Your instructions
Locate, in the data below, the line that contains "- **Fuel Types**: Types" and the line that contains "- **Historical Data**: Adding"; reproduce exactly those two lines and every line between them, nothing more.
::::::
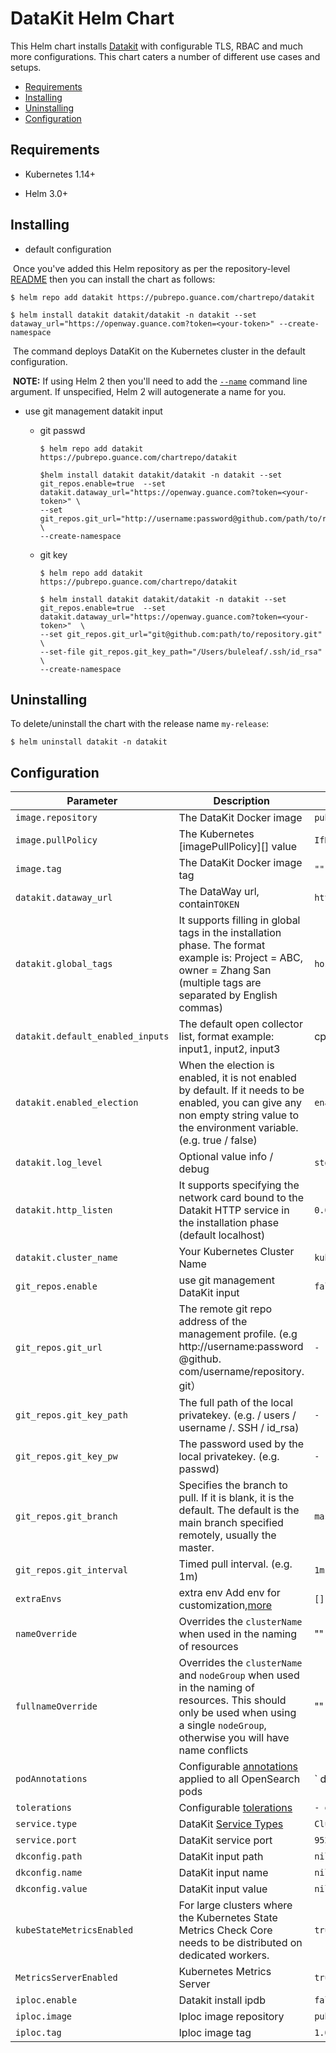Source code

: # DataKit Helm Chart

This Helm chart installs [Datakit](https://github.com/GuanceCloud/datakit) with configurable TLS, RBAC and much more configurations. This chart caters a number of different use cases and setups.

- [Requirements](#requirements)
- [Installing](#installing)
- [Uninstalling](#uninstalling)
- [Configuration](#configuration)

## Requirements

- Kubernetes 1.14+

- Helm 3.0+

  

## Installing

- default configuration

​	Once you've added this Helm repository as per the repository-level [README](../../README.md#installing) then you can install the chart as follows:

 ```shell
$ helm repo add datakit https://pubrepo.guance.com/chartrepo/datakit
 
$ helm install datakit datakit/datakit -n datakit --set dataway_url="https://openway.guance.com?token=<your-token>" --create-namespace 
 ```

​	The command deploys DataKit on the Kubernetes cluster in the default configuration.

​	**NOTE:** If using Helm 2 then you'll need to add the [`--name`](https://v2.helm.sh/docs/helm/#options-21) command line argument. If unspecified, Helm 2 will autogenerate a name for you.

- use git management datakit input
  - git passwd
  
    ```
    $ helm repo add datakit https://pubrepo.guance.com/chartrepo/datakit
    
    $helm install datakit datakit/datakit -n datakit --set git_repos.enable=true  --set datakit.dataway_url="https://openway.guance.com?token=<your-token>" \
    --set git_repos.git_url="http://username:password@github.com/path/to/repository.git" \
    --create-namespace 
    ```
  
  - git key
  
    ```
    $ helm repo add datakit https://pubrepo.guance.com/chartrepo/datakit
    
    $ helm install datakit datakit/datakit -n datakit --set git_repos.enable=true  --set datakit.dataway_url="https://openway.guance.com?token=<your-token>"  \
    --set git_repos.git_url="git@github.com:path/to/repository.git" \
    --set-file git_repos.git_key_path="/Users/buleleaf/.ssh/id_rsa" \
    --create-namespace 
    ```

## Uninstalling
To delete/uninstall the chart with the release name `my-release`:

```shell
$ helm uninstall datakit -n datakit
```

## Configuration

| Parameter                         | Description                                                                                                                                                                        | Default                                                                 | Required             |
| ------------------------          | ------------------------------------------------------------                                                                                                                       | ------------------------------------------------------------            | --------             |
| `image.repository`                | The DataKit Docker image                                                                                                                                                           | `pubrepo.guance.com/chartrepo/datakit`                                  | `true`               |
| `image.pullPolicy`                | The Kubernetes [imagePullPolicy][] value                                                                                                                                           | `IfNotPresent`                                                          |                      |
| `image.tag`                       | The DataKit Docker image tag                                                                                                                                                       | `""`                                                                    |                      |
| `datakit.dataway_url`             | The DataWay url, contain`TOKEN`                                                                                                                                                    | `https://openway.guance.com?token=<your-token>`                         | `true`               |
| `datakit.global_tags`             | It supports filling in global tags in the installation phase. The format example is: Project = ABC, owner = Zhang San (multiple tags are separated by English commas)              | `host=__datakit_hostname,host_ip=__datakit_ip`                          |                      |
| `datakit.default_enabled_inputs`  | The default open collector list, format example: input1, input2, input3                                                                                                            | cpu,disk,diskio,mem,swap,system,hostobject,net,host_processes,container |                      |
| `datakit.enabled_election`        | When the election is enabled, it is not enabled by default. If it needs to be enabled, you can give any non empty string value to the environment variable. (e.g. true / false)    | `enable`                                                                |                      |
| `datakit.log_level`                     | Optional value info / debug                                                                                                                                                | `stdout`                                                                |                      |
| `datakit.http_listen`             | It supports specifying the network card bound to the Datakit HTTP service in the installation phase (default localhost)                                                            | `0.0.0.0:9529`                                                          |                      |
| `datakit.cluster_name`             | Your Kubernetes Cluster Name                                                                                                                                                       | `kube`                                                          |                      |
| `git_repos.enable`                | use git management DataKit input                                                                                                                                                   | `false`                                                                 |                      |
| `git_repos.git_url`               | The remote git repo address of the management profile. (e.g http://username:password @github. com/username/repository. git）                                                       | `-`                                                                     |                      |
| `git_repos.git_key_path`          | The full path of the local privatekey. (e.g. / users / username /. SSH / id_rsa)                                                                                                   | `-`                                                                     |                      |
| `git_repos.git_key_pw`            | The password used by the local privatekey. (e.g. passwd)                                                                                                                           | `-`                                                                     |                      |
| `git_repos.git_branch`            | Specifies the branch to pull. If it is blank, it is the default. The default is the main branch specified remotely, usually the master.                                            | `master`                                                                |                      |
| `git_repos.git_interval`          | Timed pull interval. (e.g. 1m)                                                                                                                                                     | `1m`                                                                    |                      |
| `extraEnvs`                       | extra env Add env for customization,[more](https://www.yuque.com/dataflux/datakit/datakit-install#f9858758)                                                                        | `[]`                                                                    |                      |
| `nameOverride`                    | Overrides the `clusterName` when used in the naming of resources                                                                                                                   | ""                                                                      |                      |
| `fullnameOverride`                | Overrides the `clusterName` and `nodeGroup` when used in the naming of resources. This should only be used when using a single `nodeGroup`, otherwise you will have name conflicts | ""                                                                      |                      |
| `podAnnotations`                  | Configurable [annotations][] applied to all OpenSearch pods                                                                                                                        | `  datakit/logs:                                                        | [{"disable": true}]` |  |
| `tolerations`                     | Configurable [tolerations][]                                                                                                                                                       | `- operator: Exists`                                                    |                      |
| `service.type`                    | DataKit [Service Types][]                                                                                                                                                          | `ClusterIP`                                                             |                      |
| `service.port`                    | DataKit service port                                                                                                                                                               | `9529`                                                                  |                      |
| `dkconfig.path`                   | DataKit input path                                                                                                                                                                 | `nil`                                                                   |                      |
| `dkconfig.name`                   | DataKit input name                                                                                                                                                                 | `nil`                                                                   |                      |
| `dkconfig.value`                  | DataKit input value                                                                                                                                                                | `nil`                                                                   |                      |
| `kubeStateMetricsEnabled` | For large clusters where the Kubernetes State Metrics Check Core needs to be distributed on dedicated workers.                                                                             | `true`                                                                  |                      |
| `MetricsServerEnabled`            | Kubernetes Metrics Server                                                                                                                                                          | `true`                                                                  |                      |
| `iploc.enable` | Datakit install ipdb | `false` | |
| `iploc.image` | Iploc image repository | `pubrepo.jiagouyun.com/datakit/iploc` | |
| `iploc.tag` | Iploc image tag | `1.0` | |



[environment from variables]: https://kubernetes.io/docs/tasks/configure-pod-container/configure-pod-configmap/#configure-all-key-value-pairs-in-a-configmap-as-container-environment-variables

[hostAliases]: https://kubernetes.io/docs/concepts/services-networking/add-entries-to-pod-etc-hosts-with-host-aliases/

[image.pullPolicy]: https://kubernetes.io/docs/concepts/containers/images/#updating-images

[annotations]: https://kubernetes.io/docs/concepts/overview/working-with-objects/annotations/

[tolerations]: https://kubernetes.io/docs/concepts/configuration/taint-and-toleration/

[service types]: https://kubernetes.io/docs/concepts/services-networking/service/#publishing-services-service-types
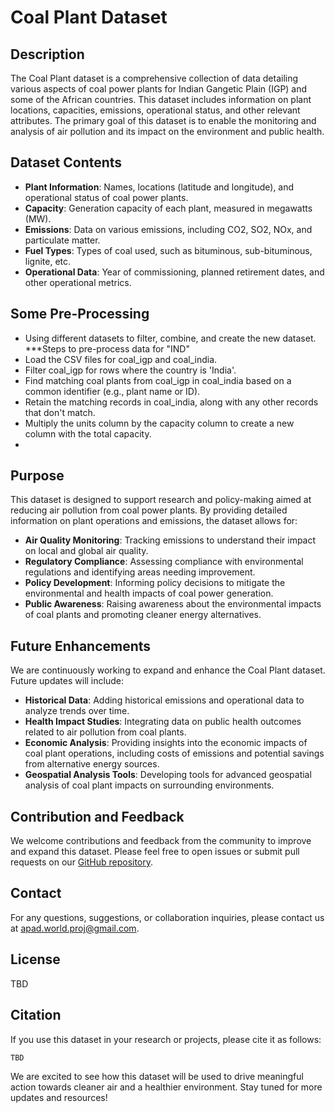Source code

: # Coal Plant Dataset

## Description

The Coal Plant dataset is a comprehensive collection of data detailing various aspects of coal power plants for Indian Gangetic Plain (IGP) and some of the African countries. This dataset includes information on plant locations, capacities, emissions, operational status, and other relevant attributes. The primary goal of this dataset is to enable the monitoring and analysis of air pollution and its impact on the environment and public health.

## Dataset Contents

- **Plant Information**: Names, locations (latitude and longitude), and operational status of coal power plants.
- **Capacity**: Generation capacity of each plant, measured in megawatts (MW).
- **Emissions**: Data on various emissions, including CO2, SO2, NOx, and particulate matter.
- **Fuel Types**: Types of coal used, such as bituminous, sub-bituminous, lignite, etc.
- **Operational Data**: Year of commissioning, planned retirement dates, and other operational metrics.

## Some Pre-Processing

- Using different datasets to filter, combine, and create the new dataset.
***Steps to pre-process data for "IND"
- Load the CSV files for coal_igp and coal_india.
- Filter coal_igp for rows where the country is 'India'.
- Find matching coal plants from coal_igp in coal_india based on a common identifier (e.g., plant name or ID).
- Retain the matching records in coal_india, along with any other records that don't match.
- Multiply the units column by the capacity column to create a new column with the total capacity.
- 
## Purpose

This dataset is designed to support research and policy-making aimed at reducing air pollution from coal power plants. By providing detailed information on plant operations and emissions, the dataset allows for:

- **Air Quality Monitoring**: Tracking emissions to understand their impact on local and global air quality.
- **Regulatory Compliance**: Assessing compliance with environmental regulations and identifying areas needing improvement.
- **Policy Development**: Informing policy decisions to mitigate the environmental and health impacts of coal power generation.
- **Public Awareness**: Raising awareness about the environmental impacts of coal plants and promoting cleaner energy alternatives.

## Future Enhancements
We are continuously working to expand and enhance the Coal Plant dataset. Future updates will include:

- **Historical Data**: Adding historical emissions and operational data to analyze trends over time.
- **Health Impact Studies**: Integrating data on public health outcomes related to air pollution from coal plants.
- **Economic Analysis**: Providing insights into the economic impacts of coal plant operations, including costs of emissions and potential savings from alternative energy sources.
- **Geospatial Analysis Tools**: Developing tools for advanced geospatial analysis of coal plant impacts on surrounding environments.

## Contribution and Feedback

We welcome contributions and feedback from the community to improve and expand this dataset. Please feel free to open issues or submit pull requests on our [GitHub repository](https://github.com/APAD2024/APAD-Asset-Data).

## Contact
For any questions, suggestions, or collaboration inquiries, please contact us at [apad.world.proj@gmail.com](mailto:apad.world.proj@gmail.com).

## License
TBD

## Citation
If you use this dataset in your research or projects, please cite it as follows:
```
TBD
```

We are excited to see how this dataset will be used to drive meaningful action towards cleaner air and a healthier environment. Stay tuned for more updates and resources!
::::::
Problem solution
- **Fuel Types**: Types of coal used, such as bituminous, sub-bituminous, lignite, etc.
- **Operational Data**: Year of commissioning, planned retirement dates, and other operational metrics.

## Some Pre-Processing

- Using different datasets to filter, combine, and create the new dataset.
***Steps to pre-process data for "IND"
- Load the CSV files for coal_igp and coal_india.
- Filter coal_igp for rows where the country is 'India'.
- Find matching coal plants from coal_igp in coal_india based on a common identifier (e.g., plant name or ID).
- Retain the matching records in coal_india, along with any other records that don't match.
- Multiply the units column by the capacity column to create a new column with the total capacity.
- 
## Purpose

This dataset is designed to support research and policy-making aimed at reducing air pollution from coal power plants. By providing detailed information on plant operations and emissions, the dataset allows for:

- **Air Quality Monitoring**: Tracking emissions to understand their impact on local and global air quality.
- **Regulatory Compliance**: Assessing compliance with environmental regulations and identifying areas needing improvement.
- **Policy Development**: Informing policy decisions to mitigate the environmental and health impacts of coal power generation.
- **Public Awareness**: Raising awareness about the environmental impacts of coal plants and promoting cleaner energy alternatives.

## Future Enhancements
We are continuously working to expand and enhance the Coal Plant dataset. Future updates will include:

- **Historical Data**: Adding historical emissions and operational data to analyze trends over time.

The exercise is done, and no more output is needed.